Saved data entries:
☆ ☆ ☆ ☆ ☆ ☆ ☆
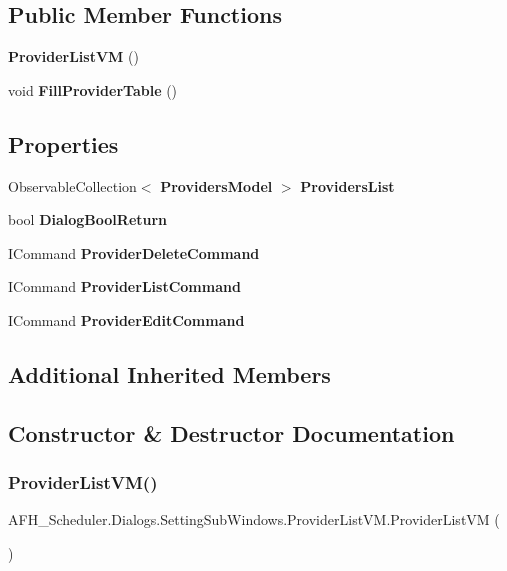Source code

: \subsection*{Public Member Functions}
\begin{DoxyCompactItemize}
\item 
\textbf{ Provider\+List\+VM} ()
\item 
void \textbf{ Fill\+Provider\+Table} ()
\end{DoxyCompactItemize}
\subsection*{Properties}
\begin{DoxyCompactItemize}
\item 
Observable\+Collection$<$ \textbf{ Providers\+Model} $>$ \textbf{ Providers\+List}\hspace{0.3cm}{\ttfamily  [get, set]}
\item 
bool \textbf{ Dialog\+Bool\+Return}\hspace{0.3cm}{\ttfamily  [get, set]}
\item 
I\+Command \textbf{ Provider\+Delete\+Command}\hspace{0.3cm}{\ttfamily  [get]}
\item 
I\+Command \textbf{ Provider\+List\+Command}\hspace{0.3cm}{\ttfamily  [get]}
\item 
I\+Command \textbf{ Provider\+Edit\+Command}\hspace{0.3cm}{\ttfamily  [get]}
\end{DoxyCompactItemize}
\subsection*{Additional Inherited Members}


\subsection{Constructor \& Destructor Documentation}
\mbox{\label{class_a_f_h___scheduler_1_1_dialogs_1_1_setting_sub_windows_1_1_provider_list_v_m_aea3569ab0c0d7f2f26f75db733442a8f}} 
\subsubsection{ProviderListVM()}
{\footnotesize\ttfamily A\+F\+H\+\_\+\+Scheduler.\+Dialogs.\+Setting\+Sub\+Windows.\+Provider\+List\+V\+M.\+Provider\+List\+VM (\begin{DoxyParamCaption}{ }\end{DoxyParamCaption})}



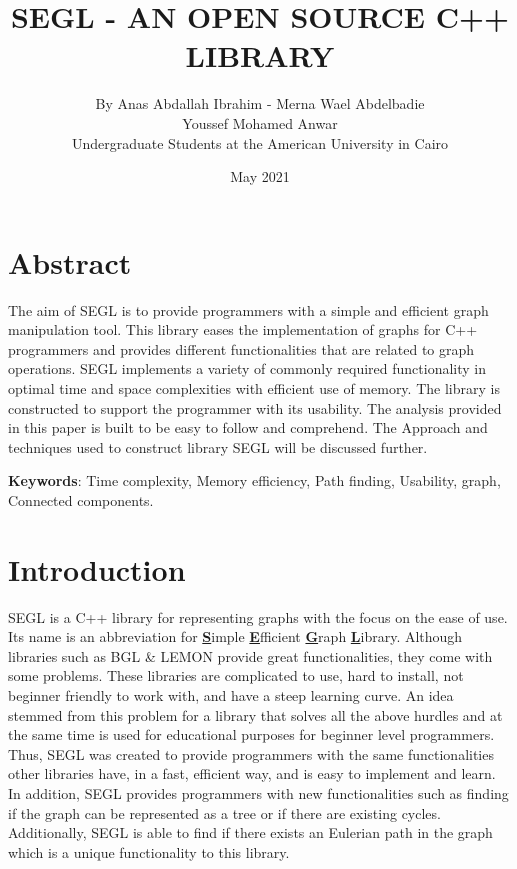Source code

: \documentclass[a4paper,12pt]{article}
\begin{document}
\title{\textbf{SEGL - AN OPEN SOURCE C++ LIBRARY}}
\author{By Anas Abdallah Ibrahim - Merna Wael Abdelbadie \\ Youssef Mohamed Anwar \\ Undergraduate Students at the American University in Cairo}

\date{May 2021}

\maketitle

\section{Abstract}
The aim of SEGL is to provide programmers with a simple and efficient graph manipulation tool. This library eases the implementation of graphs for C++ programmers and provides different functionalities that are related to graph operations. SEGL implements a variety of commonly required functionality in optimal time and space complexities with efficient use of memory. The library is constructed to support the programmer with its usability.  The analysis provided in this paper is built to be easy to follow and comprehend. The Approach and techniques used to construct library SEGL will be discussed further.



\textbf{Keywords}: Time complexity, Memory efficiency, Path finding, Usability, graph, Connected components.
\section{Introduction}
SEGL is a C++ library for representing graphs with the focus on the ease of use. Its name is an abbreviation for \underline{\textbf{S}}imple \underline{\textbf{E}}fficient \underline{\textbf{G}}raph \underline{\textbf{L}}ibrary.  Although libraries such as BGL \& LEMON provide great functionalities, they come with some problems. These libraries are complicated to use, hard to install, not beginner friendly to work with, and have a steep learning curve. An idea stemmed from this problem for a library that solves all the above hurdles and at the same time is used for educational purposes for beginner level programmers. Thus, SEGL was created to provide programmers with the same functionalities other libraries have, in a fast, efficient way, and is easy to implement and learn. In addition, SEGL provides programmers with new functionalities such as finding if the graph can be represented as a tree or if there are existing cycles. Additionally, SEGL is able to find if there exists an Eulerian path in the graph which is a unique functionality to this library.\\
\end{document}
☆ ☆ ☆ ☆ ☆ ☆ ☆
Task directions: Lines containing the word "hspace" are to be located in the entries and copied.

Answer area:
Observable\+Collection$<$ \textbf{ Providers\+Model} $>$ \textbf{ Providers\+List}\hspace{0.3cm}{\ttfamily  [get, set]}
bool \textbf{ Dialog\+Bool\+Return}\hspace{0.3cm}{\ttfamily  [get, set]}
I\+Command \textbf{ Provider\+Delete\+Command}\hspace{0.3cm}{\ttfamily  [get]}
I\+Command \textbf{ Provider\+List\+Command}\hspace{0.3cm}{\ttfamily  [get]}
I\+Command \textbf{ Provider\+Edit\+Command}\hspace{0.3cm}{\ttfamily  [get]}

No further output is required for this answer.